[Stored dataset items]
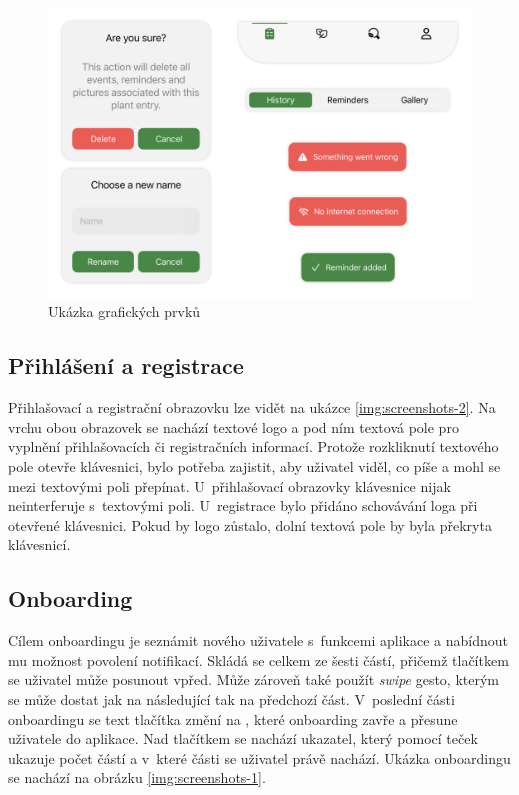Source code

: \documentclass[thesis=M,czech]{FITthesis}[2019/12/23]
\begin{document}
\begin{figure}[H]
	\centering
	\includegraphics[width=1\linewidth]{images/gui-elements.png}
  	\caption{Ukázka grafických prvků}
  	\label{img:gui-elements}
\end{figure}

\subsection{Přihlášení a registrace}
Přihlašovací a registrační obrazovku lze vidět na ukázce \ref{img:screenshots-2}. Na vrchu obou obrazovek se nachází textové logo a pod ním textová pole pro vyplnění přihlašovacích či registračních informací. Protože rozkliknutí textového pole otevře klávesnici, bylo potřeba zajistit, aby uživatel viděl, co píše a mohl se mezi textovými poli přepínat. U~přihlašovací obrazovky klávesnice nijak neinterferuje s~textovými poli. U~registrace bylo přidáno schovávání loga při otevřené klávesnici. Pokud by logo zůstalo, dolní textová pole by byla překryta klávesnicí.

\subsection{Onboarding}
Cílem onboardingu je seznámit nového uživatele s~funkcemi aplikace a nabídnout mu možnost povolení notifikací. Skládá se celkem ze šesti částí, přičemž tlačítkem  se uživatel může posunout vpřed. Může zároveň také použít \textit{swipe} gesto, kterým se může dostat jak na následující tak na předchozí část. V~poslední části onboardingu se text tlačítka změní na , které onboarding zavře a přesune uživatele do aplikace. Nad tlačítkem se nachází ukazatel, který pomocí teček ukazuje počet částí a v~které části se uživatel právě nachází. Ukázka onboardingu se nachází na obrázku \ref{img:screenshots-1}.
\end{document}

■ **WHAT YOU SHOULD DO**:
Compute how many lines of the records above hold the string "Ukázka". Give the number with no other output.

■ **TASK RESPONSE**:
2